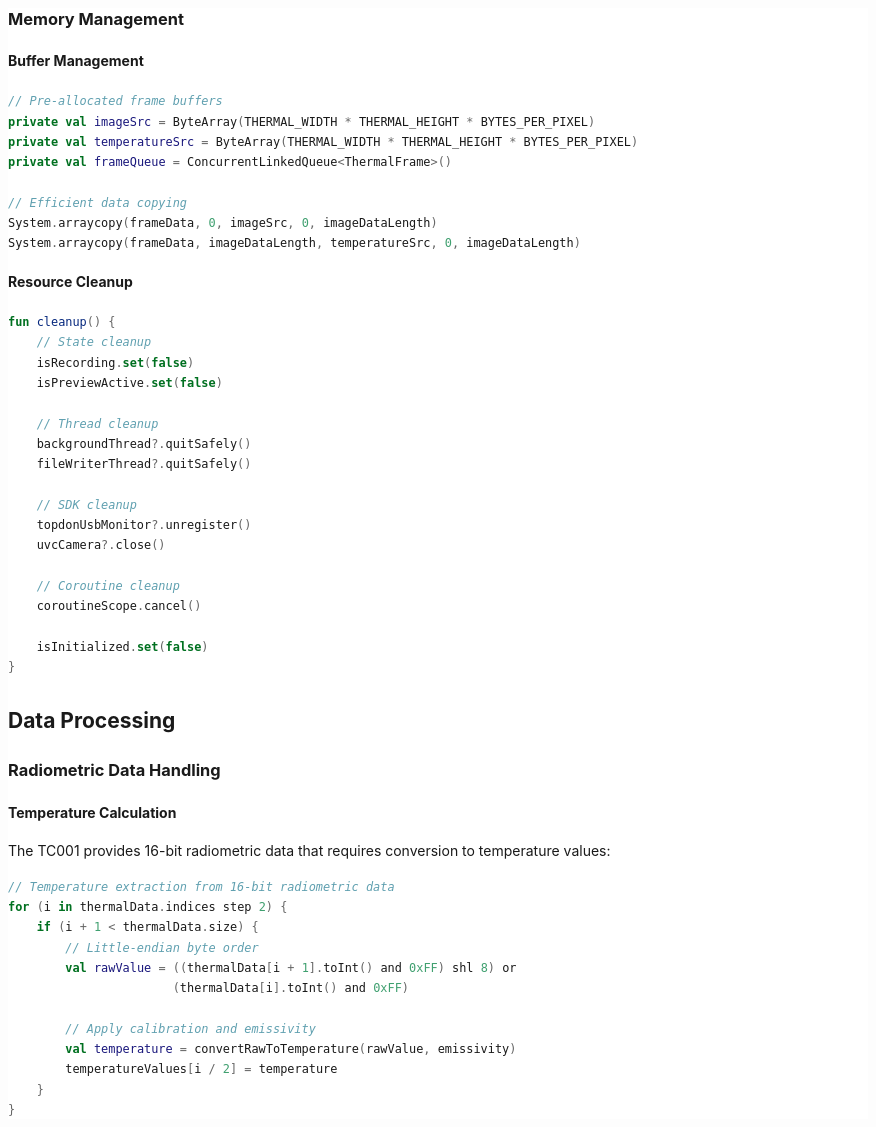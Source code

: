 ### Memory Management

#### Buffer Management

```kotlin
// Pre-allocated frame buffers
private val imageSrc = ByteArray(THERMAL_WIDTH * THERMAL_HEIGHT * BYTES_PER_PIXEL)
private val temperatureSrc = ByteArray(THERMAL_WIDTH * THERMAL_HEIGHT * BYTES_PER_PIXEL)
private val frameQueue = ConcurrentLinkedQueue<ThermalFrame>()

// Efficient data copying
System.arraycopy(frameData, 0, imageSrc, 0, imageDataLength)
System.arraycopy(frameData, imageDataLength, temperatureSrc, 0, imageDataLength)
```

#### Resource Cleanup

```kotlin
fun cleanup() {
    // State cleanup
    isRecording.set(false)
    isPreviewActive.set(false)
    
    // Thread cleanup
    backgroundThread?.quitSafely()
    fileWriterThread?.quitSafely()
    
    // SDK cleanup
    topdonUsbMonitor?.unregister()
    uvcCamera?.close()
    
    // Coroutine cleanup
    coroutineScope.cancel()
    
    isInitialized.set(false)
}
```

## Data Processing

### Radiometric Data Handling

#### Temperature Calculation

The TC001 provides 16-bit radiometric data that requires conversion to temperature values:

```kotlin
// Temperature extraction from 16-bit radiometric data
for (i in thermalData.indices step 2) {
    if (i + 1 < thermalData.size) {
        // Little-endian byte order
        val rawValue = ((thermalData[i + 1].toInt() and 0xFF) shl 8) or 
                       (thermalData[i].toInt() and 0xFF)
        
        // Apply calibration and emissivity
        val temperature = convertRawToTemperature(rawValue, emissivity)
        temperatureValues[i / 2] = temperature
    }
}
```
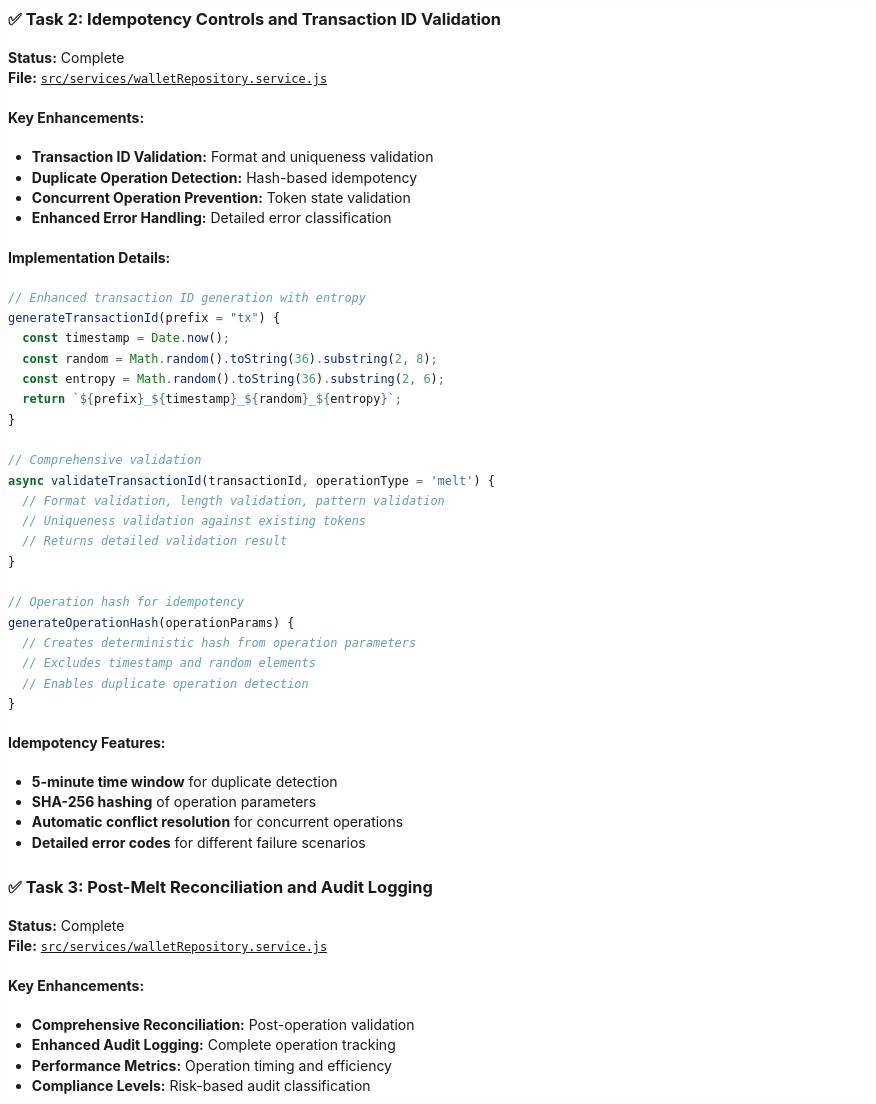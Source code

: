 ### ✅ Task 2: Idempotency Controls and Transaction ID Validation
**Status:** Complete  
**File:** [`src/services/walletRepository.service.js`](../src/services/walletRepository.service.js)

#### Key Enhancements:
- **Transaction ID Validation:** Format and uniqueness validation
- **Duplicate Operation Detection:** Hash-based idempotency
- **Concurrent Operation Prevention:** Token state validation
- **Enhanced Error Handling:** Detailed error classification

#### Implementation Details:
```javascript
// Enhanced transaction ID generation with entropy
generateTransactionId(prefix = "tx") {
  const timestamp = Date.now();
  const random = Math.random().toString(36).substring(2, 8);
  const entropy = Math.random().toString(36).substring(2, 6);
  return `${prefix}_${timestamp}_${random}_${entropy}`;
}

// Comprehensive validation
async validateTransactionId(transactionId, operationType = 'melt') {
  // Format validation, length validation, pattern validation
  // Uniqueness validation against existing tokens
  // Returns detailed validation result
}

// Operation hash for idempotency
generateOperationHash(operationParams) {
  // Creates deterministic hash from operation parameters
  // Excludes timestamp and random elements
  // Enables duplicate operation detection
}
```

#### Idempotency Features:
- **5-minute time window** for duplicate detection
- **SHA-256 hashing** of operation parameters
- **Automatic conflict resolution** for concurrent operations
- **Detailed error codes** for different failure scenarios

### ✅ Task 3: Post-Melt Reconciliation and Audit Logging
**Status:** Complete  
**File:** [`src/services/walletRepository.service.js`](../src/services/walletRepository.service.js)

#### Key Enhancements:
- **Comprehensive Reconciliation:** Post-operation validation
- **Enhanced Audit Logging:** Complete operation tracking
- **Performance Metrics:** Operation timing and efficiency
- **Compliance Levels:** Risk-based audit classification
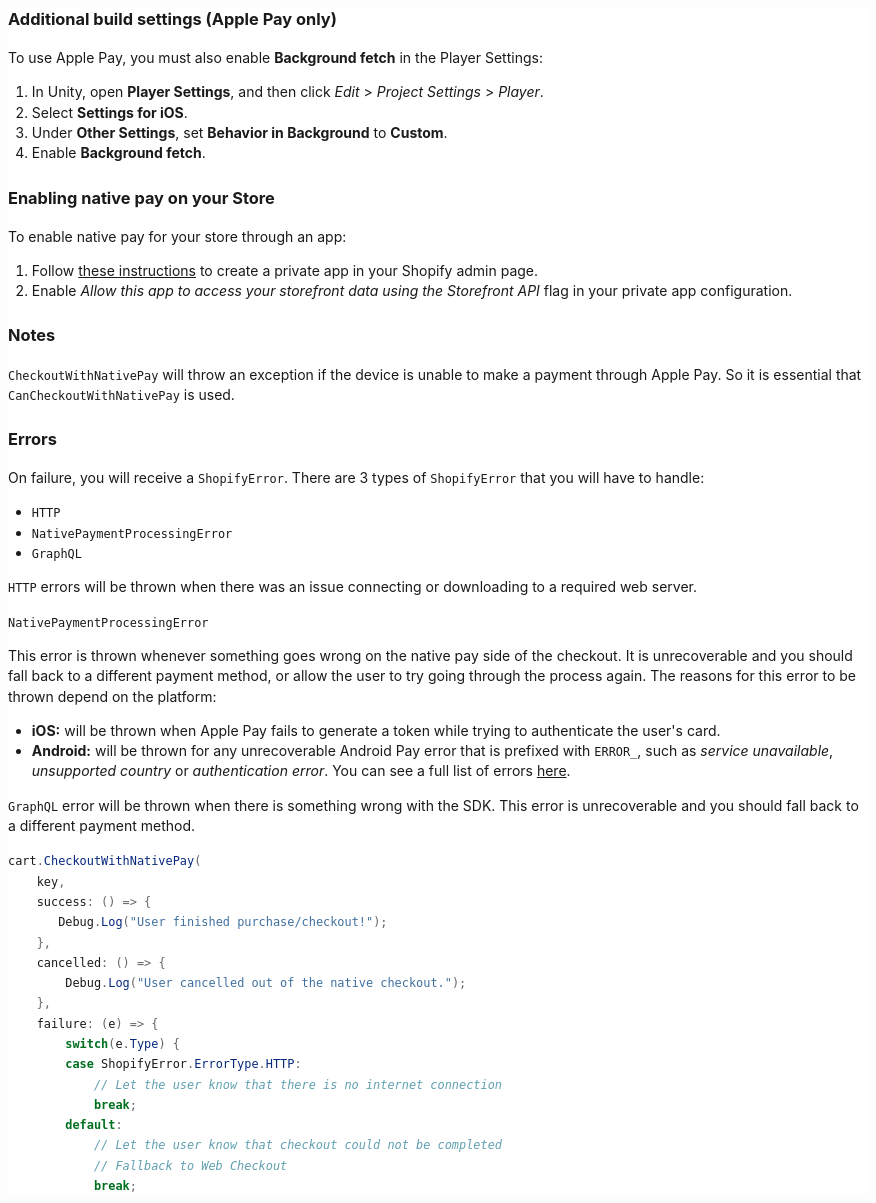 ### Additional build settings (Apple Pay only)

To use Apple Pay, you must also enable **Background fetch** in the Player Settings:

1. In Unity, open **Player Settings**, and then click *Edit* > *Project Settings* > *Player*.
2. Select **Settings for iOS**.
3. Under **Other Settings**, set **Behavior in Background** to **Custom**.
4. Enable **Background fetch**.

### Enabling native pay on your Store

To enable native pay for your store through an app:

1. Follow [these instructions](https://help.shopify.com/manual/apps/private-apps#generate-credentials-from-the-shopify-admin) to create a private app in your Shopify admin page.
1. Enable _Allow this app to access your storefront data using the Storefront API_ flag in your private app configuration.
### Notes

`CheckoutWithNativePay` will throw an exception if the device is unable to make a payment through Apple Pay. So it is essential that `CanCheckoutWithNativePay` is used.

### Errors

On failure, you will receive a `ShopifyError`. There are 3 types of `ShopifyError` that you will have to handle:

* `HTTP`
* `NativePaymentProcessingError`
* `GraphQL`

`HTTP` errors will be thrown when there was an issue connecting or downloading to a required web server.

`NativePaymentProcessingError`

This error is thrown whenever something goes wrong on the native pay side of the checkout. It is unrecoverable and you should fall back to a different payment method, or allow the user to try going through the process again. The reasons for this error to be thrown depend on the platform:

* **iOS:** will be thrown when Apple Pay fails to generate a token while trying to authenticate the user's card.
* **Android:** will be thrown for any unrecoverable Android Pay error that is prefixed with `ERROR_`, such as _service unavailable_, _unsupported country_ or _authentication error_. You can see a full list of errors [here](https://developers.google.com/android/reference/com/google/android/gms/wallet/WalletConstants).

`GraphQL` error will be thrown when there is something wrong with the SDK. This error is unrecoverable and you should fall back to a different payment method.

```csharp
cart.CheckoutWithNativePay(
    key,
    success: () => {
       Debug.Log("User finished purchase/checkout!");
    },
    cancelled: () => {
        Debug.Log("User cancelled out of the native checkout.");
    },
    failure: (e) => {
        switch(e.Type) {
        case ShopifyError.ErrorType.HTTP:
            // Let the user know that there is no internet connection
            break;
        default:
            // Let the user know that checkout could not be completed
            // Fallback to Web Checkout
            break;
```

THE TASK:
Please find the lines in the data that contain the word "Enhanced" and copy them.

SOLVED EXERCISE:
- **Enhanced Error Handling:** Detailed error classification
// Enhanced transaction ID generation with entropy
- **Enhanced Audit Logging:** Complete operation tracking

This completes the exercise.